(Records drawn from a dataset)
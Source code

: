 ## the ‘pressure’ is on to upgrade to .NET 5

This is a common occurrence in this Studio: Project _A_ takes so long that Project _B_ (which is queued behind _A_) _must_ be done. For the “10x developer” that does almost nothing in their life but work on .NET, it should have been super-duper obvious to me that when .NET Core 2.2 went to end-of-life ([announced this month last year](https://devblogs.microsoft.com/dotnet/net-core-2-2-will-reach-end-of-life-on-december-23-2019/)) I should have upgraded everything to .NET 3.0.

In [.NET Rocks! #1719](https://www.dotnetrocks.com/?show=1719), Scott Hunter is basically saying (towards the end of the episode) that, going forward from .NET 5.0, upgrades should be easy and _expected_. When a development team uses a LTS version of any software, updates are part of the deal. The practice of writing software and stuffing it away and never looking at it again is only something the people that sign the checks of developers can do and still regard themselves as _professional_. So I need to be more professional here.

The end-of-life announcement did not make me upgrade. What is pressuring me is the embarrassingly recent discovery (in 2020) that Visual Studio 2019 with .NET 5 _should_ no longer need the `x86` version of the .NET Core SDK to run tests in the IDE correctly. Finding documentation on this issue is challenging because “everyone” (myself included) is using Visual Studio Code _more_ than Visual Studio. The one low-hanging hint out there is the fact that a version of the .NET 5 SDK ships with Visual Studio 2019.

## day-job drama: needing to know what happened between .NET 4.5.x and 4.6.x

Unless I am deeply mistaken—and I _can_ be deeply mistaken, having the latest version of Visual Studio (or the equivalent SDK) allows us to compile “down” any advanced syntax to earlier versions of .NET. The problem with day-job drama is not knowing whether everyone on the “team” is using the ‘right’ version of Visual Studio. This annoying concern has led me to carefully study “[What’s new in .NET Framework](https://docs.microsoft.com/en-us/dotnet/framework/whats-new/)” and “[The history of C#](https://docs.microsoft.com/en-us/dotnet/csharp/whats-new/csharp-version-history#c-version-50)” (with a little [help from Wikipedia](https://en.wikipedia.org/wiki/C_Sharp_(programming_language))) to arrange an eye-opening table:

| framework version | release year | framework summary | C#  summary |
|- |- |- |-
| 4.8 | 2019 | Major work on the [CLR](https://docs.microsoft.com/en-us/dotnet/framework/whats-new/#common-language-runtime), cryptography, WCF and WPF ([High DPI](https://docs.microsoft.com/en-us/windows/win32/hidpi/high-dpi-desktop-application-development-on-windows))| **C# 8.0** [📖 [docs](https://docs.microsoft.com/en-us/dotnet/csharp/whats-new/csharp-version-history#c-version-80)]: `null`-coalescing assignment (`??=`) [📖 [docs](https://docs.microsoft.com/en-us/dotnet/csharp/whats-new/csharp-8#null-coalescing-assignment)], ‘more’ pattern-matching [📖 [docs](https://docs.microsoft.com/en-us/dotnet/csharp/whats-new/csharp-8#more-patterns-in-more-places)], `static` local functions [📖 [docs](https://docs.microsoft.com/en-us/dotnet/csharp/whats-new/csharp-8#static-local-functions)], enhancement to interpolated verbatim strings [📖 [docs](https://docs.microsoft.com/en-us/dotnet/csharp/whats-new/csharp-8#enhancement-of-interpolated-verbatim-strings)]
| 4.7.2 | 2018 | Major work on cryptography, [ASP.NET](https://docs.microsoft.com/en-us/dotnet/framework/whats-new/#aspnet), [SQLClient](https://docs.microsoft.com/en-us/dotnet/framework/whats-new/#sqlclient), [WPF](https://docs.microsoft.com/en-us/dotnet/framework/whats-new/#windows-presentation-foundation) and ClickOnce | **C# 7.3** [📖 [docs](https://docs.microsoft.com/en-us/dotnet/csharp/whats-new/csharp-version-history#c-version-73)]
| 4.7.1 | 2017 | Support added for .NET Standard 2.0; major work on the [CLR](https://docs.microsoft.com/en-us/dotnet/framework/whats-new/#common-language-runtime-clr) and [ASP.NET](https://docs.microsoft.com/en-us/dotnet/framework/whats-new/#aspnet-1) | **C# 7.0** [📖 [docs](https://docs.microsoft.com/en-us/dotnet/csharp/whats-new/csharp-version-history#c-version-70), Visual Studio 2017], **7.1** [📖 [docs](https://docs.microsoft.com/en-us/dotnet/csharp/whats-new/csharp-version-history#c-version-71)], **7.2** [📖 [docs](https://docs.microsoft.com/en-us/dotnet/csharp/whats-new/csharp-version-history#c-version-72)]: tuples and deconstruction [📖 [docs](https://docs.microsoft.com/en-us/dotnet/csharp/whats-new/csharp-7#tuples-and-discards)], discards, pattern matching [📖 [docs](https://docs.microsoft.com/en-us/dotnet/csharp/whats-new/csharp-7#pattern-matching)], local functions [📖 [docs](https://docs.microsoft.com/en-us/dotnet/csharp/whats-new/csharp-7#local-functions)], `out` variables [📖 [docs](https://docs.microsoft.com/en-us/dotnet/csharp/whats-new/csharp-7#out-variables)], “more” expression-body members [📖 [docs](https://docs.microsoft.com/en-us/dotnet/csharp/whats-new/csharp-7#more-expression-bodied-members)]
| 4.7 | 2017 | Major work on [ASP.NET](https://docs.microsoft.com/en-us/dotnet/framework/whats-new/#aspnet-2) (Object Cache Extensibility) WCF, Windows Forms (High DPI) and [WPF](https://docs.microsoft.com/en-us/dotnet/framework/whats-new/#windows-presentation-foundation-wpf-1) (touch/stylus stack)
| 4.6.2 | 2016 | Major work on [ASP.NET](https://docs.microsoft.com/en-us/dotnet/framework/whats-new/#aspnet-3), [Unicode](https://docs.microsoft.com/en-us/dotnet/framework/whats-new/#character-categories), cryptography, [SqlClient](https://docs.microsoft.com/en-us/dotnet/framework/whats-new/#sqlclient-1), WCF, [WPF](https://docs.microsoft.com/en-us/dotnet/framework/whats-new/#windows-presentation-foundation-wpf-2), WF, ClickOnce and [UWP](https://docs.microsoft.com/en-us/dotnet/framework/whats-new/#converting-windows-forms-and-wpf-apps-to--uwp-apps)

PROBLEM
All the records above must be transcribed without a single change to any word.

YOUR RESPONSE
Source code

: ## the ‘pressure’ is on to upgrade to .NET 5

This is a common occurrence in this Studio: Project _A_ takes so long that Project _B_ (which is queued behind _A_) _must_ be done. For the “10x developer” that does almost nothing in their life but work on .NET, it should have been super-duper obvious to me that when .NET Core 2.2 went to end-of-life ([announced this month last year](https://devblogs.microsoft.com/dotnet/net-core-2-2-will-reach-end-of-life-on-december-23-2019/)) I should have upgraded everything to .NET 3.0.

In [.NET Rocks! #1719](https://www.dotnetrocks.com/?show=1719), Scott Hunter is basically saying (towards the end of the episode) that, going forward from .NET 5.0, upgrades should be easy and _expected_. When a development team uses a LTS version of any software, updates are part of the deal. The practice of writing software and stuffing it away and never looking at it again is only something the people that sign the checks of developers can do and still regard themselves as _professional_. So I need to be more professional here.

The end-of-life announcement did not make me upgrade. What is pressuring me is the embarrassingly recent discovery (in 2020) that Visual Studio 2019 with .NET 5 _should_ no longer need the `x86` version of the .NET Core SDK to run tests in the IDE correctly. Finding documentation on this issue is challenging because “everyone” (myself included) is using Visual Studio Code _more_ than Visual Studio. The one low-hanging hint out there is the fact that a version of the .NET 5 SDK ships with Visual Studio 2019.

## day-job drama: needing to know what happened between .NET 4.5.x and 4.6.x

Unless I am deeply mistaken—and I _can_ be deeply mistaken, having the latest version of Visual Studio (or the equivalent SDK) allows us to compile “down” any advanced syntax to earlier versions of .NET. The problem with day-job drama is not knowing whether everyone on the “team” is using the ‘right’ version of Visual Studio. This annoying concern has led me to carefully study “[What’s new in .NET Framework](https://docs.microsoft.com/en-us/dotnet/framework/whats-new/)” and “[The history of C#](https://docs.microsoft.com/en-us/dotnet/csharp/whats-new/csharp-version-history#c-version-50)” (with a little [help from Wikipedia](https://en.wikipedia.org/wiki/C_Sharp_(programming_language))) to arrange an eye-opening table:

| framework version | release year | framework summary | C#  summary |
|- |- |- |-
| 4.8 | 2019 | Major work on the [CLR](https://docs.microsoft.com/en-us/dotnet/framework/whats-new/#common-language-runtime), cryptography, WCF and WPF ([High DPI](https://docs.microsoft.com/en-us/windows/win32/hidpi/high-dpi-desktop-application-development-on-windows))| **C# 8.0** [📖 [docs](https://docs.microsoft.com/en-us/dotnet/csharp/whats-new/csharp-version-history#c-version-80)]: `null`-coalescing assignment (`??=`) [📖 [docs](https://docs.microsoft.com/en-us/dotnet/csharp/whats-new/csharp-8#null-coalescing-assignment)], ‘more’ pattern-matching [📖 [docs](https://docs.microsoft.com/en-us/dotnet/csharp/whats-new/csharp-8#more-patterns-in-more-places)], `static` local functions [📖 [docs](https://docs.microsoft.com/en-us/dotnet/csharp/whats-new/csharp-8#static-local-functions)], enhancement to interpolated verbatim strings [📖 [docs](https://docs.microsoft.com/en-us/dotnet/csharp/whats-new/csharp-8#enhancement-of-interpolated-verbatim-strings)]
| 4.7.2 | 2018 | Major work on cryptography, [ASP.NET](https://docs.microsoft.com/en-us/dotnet/framework/whats-new/#aspnet), [SQLClient](https://docs.microsoft.com/en-us/dotnet/framework/whats-new/#sqlclient), [WPF](https://docs.microsoft.com/en-us/dotnet/framework/whats-new/#windows-presentation-foundation) and ClickOnce | **C# 7.3** [📖 [docs](https://docs.microsoft.com/en-us/dotnet/csharp/whats-new/csharp-version-history#c-version-73)]
| 4.7.1 | 2017 | Support added for .NET Standard 2.0; major work on the [CLR](https://docs.microsoft.com/en-us/dotnet/framework/whats-new/#common-language-runtime-clr) and [ASP.NET](https://docs.microsoft.com/en-us/dotnet/framework/whats-new/#aspnet-1) | **C# 7.0** [📖 [docs](https://docs.microsoft.com/en-us/dotnet/csharp/whats-new/csharp-version-history#c-version-70), Visual Studio 2017], **7.1** [📖 [docs](https://docs.microsoft.com/en-us/dotnet/csharp/whats-new/csharp-version-history#c-version-71)], **7.2** [📖 [docs](https://docs.microsoft.com/en-us/dotnet/csharp/whats-new/csharp-version-history#c-version-72)]: tuples and deconstruction [📖 [docs](https://docs.microsoft.com/en-us/dotnet/csharp/whats-new/csharp-7#tuples-and-discards)], discards, pattern matching [📖 [docs](https://docs.microsoft.com/en-us/dotnet/csharp/whats-new/csharp-7#pattern-matching)], local functions [📖 [docs](https://docs.microsoft.com/en-us/dotnet/csharp/whats-new/csharp-7#local-functions)], `out` variables [📖 [docs](https://docs.microsoft.com/en-us/dotnet/csharp/whats-new/csharp-7#out-variables)], “more” expression-body members [📖 [docs](https://docs.microsoft.com/en-us/dotnet/csharp/whats-new/csharp-7#more-expression-bodied-members)]
| 4.7 | 2017 | Major work on [ASP.NET](https://docs.microsoft.com/en-us/dotnet/framework/whats-new/#aspnet-2) (Object Cache Extensibility) WCF, Windows Forms (High DPI) and [WPF](https://docs.microsoft.com/en-us/dotnet/framework/whats-new/#windows-presentation-foundation-wpf-1) (touch/stylus stack)
| 4.6.2 | 2016 | Major work on [ASP.NET](https://docs.microsoft.com/en-us/dotnet/framework/whats-new/#aspnet-3), [Unicode](https://docs.microsoft.com/en-us/dotnet/framework/whats-new/#character-categories), cryptography, [SqlClient](https://docs.microsoft.com/en-us/dotnet/framework/whats-new/#sqlclient-1), WCF, [WPF](https://docs.microsoft.com/en-us/dotnet/framework/whats-new/#windows-presentation-foundation-wpf-2), WF, ClickOnce and [UWP](https://docs.microsoft.com/en-us/dotnet/framework/whats-new/#converting-windows-forms-and-wpf-apps-to--uwp-apps)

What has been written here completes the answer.